Remarque : les données de productivité pour le Mecklembourg-Poméranie occidentale, la Basse-Saxe et la Sarre concernent 2000 au lieu de 1992.
Depuis 2019, ce tableau a en partie changé. La figure 2 montre que l’écart entre les autres régions de l’ancien Est et de l’Ouest s’est presque comblé. Mais les grandes villes de l’ancien Est sont encore largement à la traîne de leurs homologues occidentales, ce qui explique pourquoi l’ancien Est est toujours à la traîne de l’Ouest.
En effet, les premiers ont eu du mal à attirer des emplois plus qualifiés, comme le montre le graphique 3. Dresde et Leipzig ont des parts d’emploi plus faibles dans les industries à forte valeur ajoutée que, par exemple, Francfort ou Düsseldorf, ce qui les rend moins productives. Cela a des implications non seulement pour les villes elles-mêmes, mais aussi pour les emplois qu’elles peuvent offrir aux personnes vivant dans les villes et villages voisins.
Figure 3 : Structure industrielle des grandes villes allemandes et britanniques (sans capitales)
Source : Agence fédérale pour l’emploi, 2019 ; ONS 2018.
Pourtant, bien qu’elles aient moins bien réussi que leurs voisines occidentales, Leipzig, Dresde et Berlin obtiennent toujours de meilleurs résultats que la majorité des grandes villes britanniques en termes de parts d’emplois à haute valeur ajoutée. Cette sous-performance illustre pourquoi les grandes villes doit être au cœur du débat sur le nivellement par le haut au Royaume-Uni.

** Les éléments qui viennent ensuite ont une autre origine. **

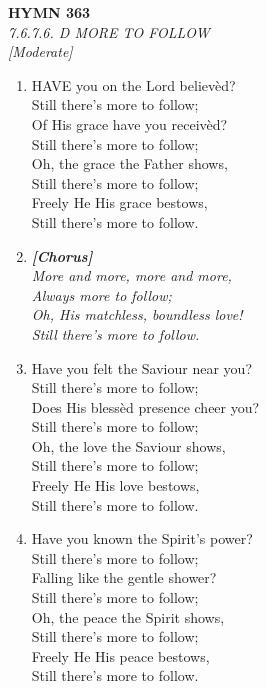 \newpage
\begin{center}
    {\Large \textbf{HYMN 363}}
    \\
    \textit{7.6.7.6. D MORE TO FOLLOW}
    \\
    \textit{\small [Moderate]}
\end{center}
\vspace{1em}

\begin{enumerate}
    \item HAVE you on the Lord believ\`ed? \\
        Still there's more to follow; \\
        Of His grace have you receiv\`ed? \\
        Still there's more to follow; \\
        Oh, the grace the Father shows, \\
        Still there's more to follow; \\
        Freely He His grace bestows, \\
        Still there's more to follow.

    \item[] \vspace{0.4em}
    \textbf{\textit{[Chorus]}} \\
    \textit{More and more, more and more,} \\
    \textit{Always more to follow;} \\
    \textit{Oh, His matchless, boundless love!} \\
    \textit{Still there's more to follow.}
    \vspace{0.4em}

    \item Have you felt the Saviour near you? \\
        Still there's more to follow; \\
        Does His bless\`ed presence cheer you? \\
        Still there's more to follow; \\
        Oh, the love the Saviour shows, \\
        Still there's more to follow; \\
        Freely He His love bestows, \\
        Still there's more to follow.

    \item Have you known the Spirit's power? \\
        Still there's more to follow; \\
        Falling like the gentle shower? \\
        Still there's more to follow; \\
        Oh, the peace the Spirit shows, \\
        Still there's more to follow; \\
        Freely He His peace bestows, \\
        Still there's more to follow.

\end{enumerate}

Environ 2 000 milliards d’euros plus tard, l’ex-Allemagne de l’Est n’a toujours pas été entièrement stabilisée, mais l’écart entre l’Est et l’Ouest s’est certainement rétréci. Les décideurs politiques britanniques devraient tirer les leçons de l’expérience allemande : l’engagement à long terme du gouvernement fédéral envers le projet, l’ampleur des financements engagés et son soutien aux villes en tant que créateurs nécessaires de prospérité économique pour toute l’ancienne Allemagne de l’Est.